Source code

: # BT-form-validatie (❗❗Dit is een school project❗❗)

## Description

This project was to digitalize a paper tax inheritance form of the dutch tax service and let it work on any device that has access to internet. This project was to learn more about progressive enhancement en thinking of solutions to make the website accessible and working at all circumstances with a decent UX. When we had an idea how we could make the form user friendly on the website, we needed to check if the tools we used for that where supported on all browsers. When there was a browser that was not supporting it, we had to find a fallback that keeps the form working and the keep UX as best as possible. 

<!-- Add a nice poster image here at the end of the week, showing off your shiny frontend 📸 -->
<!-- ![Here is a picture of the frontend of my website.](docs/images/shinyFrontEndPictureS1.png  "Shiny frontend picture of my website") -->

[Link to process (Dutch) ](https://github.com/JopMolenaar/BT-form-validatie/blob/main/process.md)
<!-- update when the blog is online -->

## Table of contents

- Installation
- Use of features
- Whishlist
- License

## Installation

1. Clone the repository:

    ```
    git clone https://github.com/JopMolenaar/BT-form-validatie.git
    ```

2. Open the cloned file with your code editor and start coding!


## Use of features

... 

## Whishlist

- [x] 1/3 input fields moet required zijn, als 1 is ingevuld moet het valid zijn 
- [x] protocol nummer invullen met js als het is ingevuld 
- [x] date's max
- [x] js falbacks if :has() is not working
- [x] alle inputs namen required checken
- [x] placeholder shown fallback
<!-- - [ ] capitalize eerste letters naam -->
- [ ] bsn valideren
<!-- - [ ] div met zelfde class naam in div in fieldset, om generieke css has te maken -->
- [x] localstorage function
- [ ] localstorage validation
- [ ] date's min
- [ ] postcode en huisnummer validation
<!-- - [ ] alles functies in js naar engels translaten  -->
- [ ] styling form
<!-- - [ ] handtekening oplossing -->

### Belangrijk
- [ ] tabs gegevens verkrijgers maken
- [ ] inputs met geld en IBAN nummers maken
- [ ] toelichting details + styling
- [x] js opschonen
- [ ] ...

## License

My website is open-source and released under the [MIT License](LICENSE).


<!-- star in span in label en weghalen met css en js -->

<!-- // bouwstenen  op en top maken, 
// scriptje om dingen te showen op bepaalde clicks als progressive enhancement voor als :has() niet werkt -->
================================
**ABOUT THIS EXERCISE**
Would you reproduce all of the data exactly, without a single alteration?

**OUTPUT BELOW**
Source code

: # BT-form-validatie (❗❗Dit is een school project❗❗)

## Description

This project was to digitalize a paper tax inheritance form of the dutch tax service and let it work on any device that has access to internet. This project was to learn more about progressive enhancement en thinking of solutions to make the website accessible and working at all circumstances with a decent UX. When we had an idea how we could make the form user friendly on the website, we needed to check if the tools we used for that where supported on all browsers. When there was a browser that was not supporting it, we had to find a fallback that keeps the form working and the keep UX as best as possible. 

<!-- Add a nice poster image here at the end of the week, showing off your shiny frontend 📸 -->
<!-- ![Here is a picture of the frontend of my website.](docs/images/shinyFrontEndPictureS1.png  "Shiny frontend picture of my website") -->

[Link to process (Dutch) ](https://github.com/JopMolenaar/BT-form-validatie/blob/main/process.md)
<!-- update when the blog is online -->

## Table of contents

- Installation
- Use of features
- Whishlist
- License

## Installation

1. Clone the repository:

    ```
    git clone https://github.com/JopMolenaar/BT-form-validatie.git
    ```

2. Open the cloned file with your code editor and start coding!


## Use of features

... 

## Whishlist

- [x] 1/3 input fields moet required zijn, als 1 is ingevuld moet het valid zijn 
- [x] protocol nummer invullen met js als het is ingevuld 
- [x] date's max
- [x] js falbacks if :has() is not working
- [x] alle inputs namen required checken
- [x] placeholder shown fallback
<!-- - [ ] capitalize eerste letters naam -->
- [ ] bsn valideren
<!-- - [ ] div met zelfde class naam in div in fieldset, om generieke css has te maken -->
- [x] localstorage function
- [ ] localstorage validation
- [ ] date's min
- [ ] postcode en huisnummer validation
<!-- - [ ] alles functies in js naar engels translaten  -->
- [ ] styling form
<!-- - [ ] handtekening oplossing -->

### Belangrijk
- [ ] tabs gegevens verkrijgers maken
- [ ] inputs met geld en IBAN nummers maken
- [ ] toelichting details + styling
- [x] js opschonen
- [ ] ...

## License

My website is open-source and released under the [MIT License](LICENSE).


<!-- star in span in label en weghalen met css en js -->

<!-- // bouwstenen  op en top maken, 
// scriptje om dingen te showen op bepaalde clicks als progressive enhancement voor als :has() niet werkt -->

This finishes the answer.